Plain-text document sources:
########

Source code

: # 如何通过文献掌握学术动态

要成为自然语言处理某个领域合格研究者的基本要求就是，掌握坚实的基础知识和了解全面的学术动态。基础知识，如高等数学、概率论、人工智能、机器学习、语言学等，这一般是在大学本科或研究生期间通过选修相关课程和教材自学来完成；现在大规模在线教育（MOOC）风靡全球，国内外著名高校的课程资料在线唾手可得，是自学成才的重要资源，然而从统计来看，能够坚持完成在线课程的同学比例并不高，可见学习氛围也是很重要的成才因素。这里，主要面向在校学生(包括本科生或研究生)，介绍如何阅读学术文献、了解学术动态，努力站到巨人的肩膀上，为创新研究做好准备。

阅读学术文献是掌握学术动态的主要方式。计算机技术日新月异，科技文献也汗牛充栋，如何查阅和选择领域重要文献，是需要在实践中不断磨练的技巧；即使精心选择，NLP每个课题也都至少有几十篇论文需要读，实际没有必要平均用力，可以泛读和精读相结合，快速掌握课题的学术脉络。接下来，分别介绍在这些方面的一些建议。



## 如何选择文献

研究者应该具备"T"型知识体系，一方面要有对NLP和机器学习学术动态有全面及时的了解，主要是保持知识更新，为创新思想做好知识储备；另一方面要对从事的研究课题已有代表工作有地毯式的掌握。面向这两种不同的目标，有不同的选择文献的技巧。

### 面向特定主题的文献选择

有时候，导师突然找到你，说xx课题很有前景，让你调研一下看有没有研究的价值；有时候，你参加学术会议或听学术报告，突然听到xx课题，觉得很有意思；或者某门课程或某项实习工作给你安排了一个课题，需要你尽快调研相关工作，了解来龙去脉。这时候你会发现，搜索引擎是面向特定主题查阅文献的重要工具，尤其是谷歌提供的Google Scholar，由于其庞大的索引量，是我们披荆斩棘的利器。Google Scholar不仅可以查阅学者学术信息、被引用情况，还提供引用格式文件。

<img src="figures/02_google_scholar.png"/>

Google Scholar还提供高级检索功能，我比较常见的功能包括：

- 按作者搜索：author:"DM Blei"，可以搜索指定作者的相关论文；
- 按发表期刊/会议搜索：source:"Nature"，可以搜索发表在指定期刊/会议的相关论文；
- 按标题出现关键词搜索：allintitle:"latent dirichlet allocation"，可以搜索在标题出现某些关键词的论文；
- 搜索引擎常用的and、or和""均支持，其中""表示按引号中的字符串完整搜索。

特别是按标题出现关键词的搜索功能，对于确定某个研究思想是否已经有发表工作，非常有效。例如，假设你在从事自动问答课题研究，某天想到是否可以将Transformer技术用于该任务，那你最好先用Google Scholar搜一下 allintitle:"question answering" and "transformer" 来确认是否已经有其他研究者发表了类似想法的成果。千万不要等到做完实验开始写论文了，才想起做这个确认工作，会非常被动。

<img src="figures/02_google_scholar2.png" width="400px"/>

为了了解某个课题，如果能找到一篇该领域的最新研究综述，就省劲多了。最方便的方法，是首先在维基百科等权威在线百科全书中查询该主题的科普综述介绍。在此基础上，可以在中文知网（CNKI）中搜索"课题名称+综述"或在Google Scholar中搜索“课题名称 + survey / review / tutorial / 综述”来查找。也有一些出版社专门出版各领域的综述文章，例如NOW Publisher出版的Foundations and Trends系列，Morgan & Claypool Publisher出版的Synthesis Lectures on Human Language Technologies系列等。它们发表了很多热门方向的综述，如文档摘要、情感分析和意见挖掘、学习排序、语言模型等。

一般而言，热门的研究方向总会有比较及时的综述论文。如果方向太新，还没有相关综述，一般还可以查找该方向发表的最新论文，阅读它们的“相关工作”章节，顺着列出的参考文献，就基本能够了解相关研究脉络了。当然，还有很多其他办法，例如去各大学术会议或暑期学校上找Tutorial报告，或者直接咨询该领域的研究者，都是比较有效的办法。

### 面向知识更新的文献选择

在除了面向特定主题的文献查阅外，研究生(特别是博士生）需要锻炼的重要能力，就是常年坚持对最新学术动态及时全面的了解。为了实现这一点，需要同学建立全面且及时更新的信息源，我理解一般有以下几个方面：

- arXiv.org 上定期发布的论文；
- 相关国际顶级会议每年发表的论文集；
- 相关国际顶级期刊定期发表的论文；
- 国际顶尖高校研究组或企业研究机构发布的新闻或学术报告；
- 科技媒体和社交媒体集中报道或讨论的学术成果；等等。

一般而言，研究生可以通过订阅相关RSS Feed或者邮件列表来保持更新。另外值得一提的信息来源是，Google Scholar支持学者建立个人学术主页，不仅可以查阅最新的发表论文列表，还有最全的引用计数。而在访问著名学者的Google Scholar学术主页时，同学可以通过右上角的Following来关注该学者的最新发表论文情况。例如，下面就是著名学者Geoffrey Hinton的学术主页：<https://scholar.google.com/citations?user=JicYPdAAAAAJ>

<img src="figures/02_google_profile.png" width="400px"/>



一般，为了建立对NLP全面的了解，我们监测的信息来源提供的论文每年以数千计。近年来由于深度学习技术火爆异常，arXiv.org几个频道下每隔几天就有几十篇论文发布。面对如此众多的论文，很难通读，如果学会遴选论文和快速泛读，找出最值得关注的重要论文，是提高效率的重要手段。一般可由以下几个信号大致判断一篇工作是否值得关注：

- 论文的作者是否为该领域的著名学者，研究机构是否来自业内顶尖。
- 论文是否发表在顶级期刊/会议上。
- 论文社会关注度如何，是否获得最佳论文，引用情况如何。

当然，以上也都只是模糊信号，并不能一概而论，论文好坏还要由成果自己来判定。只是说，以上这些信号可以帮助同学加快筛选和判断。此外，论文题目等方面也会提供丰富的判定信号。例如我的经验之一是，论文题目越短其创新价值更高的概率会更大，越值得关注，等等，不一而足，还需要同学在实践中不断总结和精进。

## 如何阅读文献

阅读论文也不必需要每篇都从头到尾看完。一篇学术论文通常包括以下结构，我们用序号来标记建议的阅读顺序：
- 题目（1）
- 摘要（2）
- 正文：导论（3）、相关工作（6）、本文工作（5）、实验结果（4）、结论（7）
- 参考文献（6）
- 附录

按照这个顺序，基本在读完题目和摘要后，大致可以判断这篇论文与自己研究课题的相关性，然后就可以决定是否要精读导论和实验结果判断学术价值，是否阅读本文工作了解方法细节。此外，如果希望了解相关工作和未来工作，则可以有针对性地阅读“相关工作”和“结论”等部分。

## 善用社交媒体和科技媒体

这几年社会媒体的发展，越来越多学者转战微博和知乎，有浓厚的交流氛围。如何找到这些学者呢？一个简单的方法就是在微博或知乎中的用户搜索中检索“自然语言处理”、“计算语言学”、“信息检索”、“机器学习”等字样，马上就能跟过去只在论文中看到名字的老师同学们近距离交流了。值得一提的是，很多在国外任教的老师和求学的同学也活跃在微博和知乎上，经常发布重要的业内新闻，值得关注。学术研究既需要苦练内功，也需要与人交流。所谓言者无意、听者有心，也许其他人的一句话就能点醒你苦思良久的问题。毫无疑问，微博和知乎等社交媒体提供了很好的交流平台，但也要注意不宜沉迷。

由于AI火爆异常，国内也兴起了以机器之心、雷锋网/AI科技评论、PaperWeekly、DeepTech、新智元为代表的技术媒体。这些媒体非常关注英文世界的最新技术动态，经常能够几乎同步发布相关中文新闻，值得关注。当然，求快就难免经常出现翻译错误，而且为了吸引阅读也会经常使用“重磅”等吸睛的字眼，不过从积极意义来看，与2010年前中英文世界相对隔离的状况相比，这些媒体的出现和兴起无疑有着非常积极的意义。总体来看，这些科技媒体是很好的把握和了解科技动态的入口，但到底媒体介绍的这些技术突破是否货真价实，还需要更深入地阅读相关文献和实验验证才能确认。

########

_Directions for this task_
An exact reproduction of the data is required. Leave nothing out.

_Answer to the exercise_
Source code

: # 如何通过文献掌握学术动态

要成为自然语言处理某个领域合格研究者的基本要求就是，掌握坚实的基础知识和了解全面的学术动态。基础知识，如高等数学、概率论、人工智能、机器学习、语言学等，这一般是在大学本科或研究生期间通过选修相关课程和教材自学来完成；现在大规模在线教育（MOOC）风靡全球，国内外著名高校的课程资料在线唾手可得，是自学成才的重要资源，然而从统计来看，能够坚持完成在线课程的同学比例并不高，可见学习氛围也是很重要的成才因素。这里，主要面向在校学生(包括本科生或研究生)，介绍如何阅读学术文献、了解学术动态，努力站到巨人的肩膀上，为创新研究做好准备。

阅读学术文献是掌握学术动态的主要方式。计算机技术日新月异，科技文献也汗牛充栋，如何查阅和选择领域重要文献，是需要在实践中不断磨练的技巧；即使精心选择，NLP每个课题也都至少有几十篇论文需要读，实际没有必要平均用力，可以泛读和精读相结合，快速掌握课题的学术脉络。接下来，分别介绍在这些方面的一些建议。



## 如何选择文献

研究者应该具备"T"型知识体系，一方面要有对NLP和机器学习学术动态有全面及时的了解，主要是保持知识更新，为创新思想做好知识储备；另一方面要对从事的研究课题已有代表工作有地毯式的掌握。面向这两种不同的目标，有不同的选择文献的技巧。

### 面向特定主题的文献选择

有时候，导师突然找到你，说xx课题很有前景，让你调研一下看有没有研究的价值；有时候，你参加学术会议或听学术报告，突然听到xx课题，觉得很有意思；或者某门课程或某项实习工作给你安排了一个课题，需要你尽快调研相关工作，了解来龙去脉。这时候你会发现，搜索引擎是面向特定主题查阅文献的重要工具，尤其是谷歌提供的Google Scholar，由于其庞大的索引量，是我们披荆斩棘的利器。Google Scholar不仅可以查阅学者学术信息、被引用情况，还提供引用格式文件。

<img src="figures/02_google_scholar.png"/>

Google Scholar还提供高级检索功能，我比较常见的功能包括：

- 按作者搜索：author:"DM Blei"，可以搜索指定作者的相关论文；
- 按发表期刊/会议搜索：source:"Nature"，可以搜索发表在指定期刊/会议的相关论文；
- 按标题出现关键词搜索：allintitle:"latent dirichlet allocation"，可以搜索在标题出现某些关键词的论文；
- 搜索引擎常用的and、or和""均支持，其中""表示按引号中的字符串完整搜索。

特别是按标题出现关键词的搜索功能，对于确定某个研究思想是否已经有发表工作，非常有效。例如，假设你在从事自动问答课题研究，某天想到是否可以将Transformer技术用于该任务，那你最好先用Google Scholar搜一下 allintitle:"question answering" and "transformer" 来确认是否已经有其他研究者发表了类似想法的成果。千万不要等到做完实验开始写论文了，才想起做这个确认工作，会非常被动。

<img src="figures/02_google_scholar2.png" width="400px"/>

为了了解某个课题，如果能找到一篇该领域的最新研究综述，就省劲多了。最方便的方法，是首先在维基百科等权威在线百科全书中查询该主题的科普综述介绍。在此基础上，可以在中文知网（CNKI）中搜索"课题名称+综述"或在Google Scholar中搜索“课题名称 + survey / review / tutorial / 综述”来查找。也有一些出版社专门出版各领域的综述文章，例如NOW Publisher出版的Foundations and Trends系列，Morgan & Claypool Publisher出版的Synthesis Lectures on Human Language Technologies系列等。它们发表了很多热门方向的综述，如文档摘要、情感分析和意见挖掘、学习排序、语言模型等。

一般而言，热门的研究方向总会有比较及时的综述论文。如果方向太新，还没有相关综述，一般还可以查找该方向发表的最新论文，阅读它们的“相关工作”章节，顺着列出的参考文献，就基本能够了解相关研究脉络了。当然，还有很多其他办法，例如去各大学术会议或暑期学校上找Tutorial报告，或者直接咨询该领域的研究者，都是比较有效的办法。

### 面向知识更新的文献选择

在除了面向特定主题的文献查阅外，研究生(特别是博士生）需要锻炼的重要能力，就是常年坚持对最新学术动态及时全面的了解。为了实现这一点，需要同学建立全面且及时更新的信息源，我理解一般有以下几个方面：

- arXiv.org 上定期发布的论文；
- 相关国际顶级会议每年发表的论文集；
- 相关国际顶级期刊定期发表的论文；
- 国际顶尖高校研究组或企业研究机构发布的新闻或学术报告；
- 科技媒体和社交媒体集中报道或讨论的学术成果；等等。

一般而言，研究生可以通过订阅相关RSS Feed或者邮件列表来保持更新。另外值得一提的信息来源是，Google Scholar支持学者建立个人学术主页，不仅可以查阅最新的发表论文列表，还有最全的引用计数。而在访问著名学者的Google Scholar学术主页时，同学可以通过右上角的Following来关注该学者的最新发表论文情况。例如，下面就是著名学者Geoffrey Hinton的学术主页：<https://scholar.google.com/citations?user=JicYPdAAAAAJ>

<img src="figures/02_google_profile.png" width="400px"/>



一般，为了建立对NLP全面的了解，我们监测的信息来源提供的论文每年以数千计。近年来由于深度学习技术火爆异常，arXiv.org几个频道下每隔几天就有几十篇论文发布。面对如此众多的论文，很难通读，如果学会遴选论文和快速泛读，找出最值得关注的重要论文，是提高效率的重要手段。一般可由以下几个信号大致判断一篇工作是否值得关注：

- 论文的作者是否为该领域的著名学者，研究机构是否来自业内顶尖。
- 论文是否发表在顶级期刊/会议上。
- 论文社会关注度如何，是否获得最佳论文，引用情况如何。

当然，以上也都只是模糊信号，并不能一概而论，论文好坏还要由成果自己来判定。只是说，以上这些信号可以帮助同学加快筛选和判断。此外，论文题目等方面也会提供丰富的判定信号。例如我的经验之一是，论文题目越短其创新价值更高的概率会更大，越值得关注，等等，不一而足，还需要同学在实践中不断总结和精进。

## 如何阅读文献

阅读论文也不必需要每篇都从头到尾看完。一篇学术论文通常包括以下结构，我们用序号来标记建议的阅读顺序：
- 题目（1）
- 摘要（2）
- 正文：导论（3）、相关工作（6）、本文工作（5）、实验结果（4）、结论（7）
- 参考文献（6）
- 附录

按照这个顺序，基本在读完题目和摘要后，大致可以判断这篇论文与自己研究课题的相关性，然后就可以决定是否要精读导论和实验结果判断学术价值，是否阅读本文工作了解方法细节。此外，如果希望了解相关工作和未来工作，则可以有针对性地阅读“相关工作”和“结论”等部分。

## 善用社交媒体和科技媒体

这几年社会媒体的发展，越来越多学者转战微博和知乎，有浓厚的交流氛围。如何找到这些学者呢？一个简单的方法就是在微博或知乎中的用户搜索中检索“自然语言处理”、“计算语言学”、“信息检索”、“机器学习”等字样，马上就能跟过去只在论文中看到名字的老师同学们近距离交流了。值得一提的是，很多在国外任教的老师和求学的同学也活跃在微博和知乎上，经常发布重要的业内新闻，值得关注。学术研究既需要苦练内功，也需要与人交流。所谓言者无意、听者有心，也许其他人的一句话就能点醒你苦思良久的问题。毫无疑问，微博和知乎等社交媒体提供了很好的交流平台，但也要注意不宜沉迷。

由于AI火爆异常，国内也兴起了以机器之心、雷锋网/AI科技评论、PaperWeekly、DeepTech、新智元为代表的技术媒体。这些媒体非常关注英文世界的最新技术动态，经常能够几乎同步发布相关中文新闻，值得关注。当然，求快就难免经常出现翻译错误，而且为了吸引阅读也会经常使用“重磅”等吸睛的字眼，不过从积极意义来看，与2010年前中英文世界相对隔离的状况相比，这些媒体的出现和兴起无疑有着非常积极的意义。总体来看，这些科技媒体是很好的把握和了解科技动态的入口，但到底媒体介绍的这些技术突破是否货真价实，还需要更深入地阅读相关文献和实验验证才能确认。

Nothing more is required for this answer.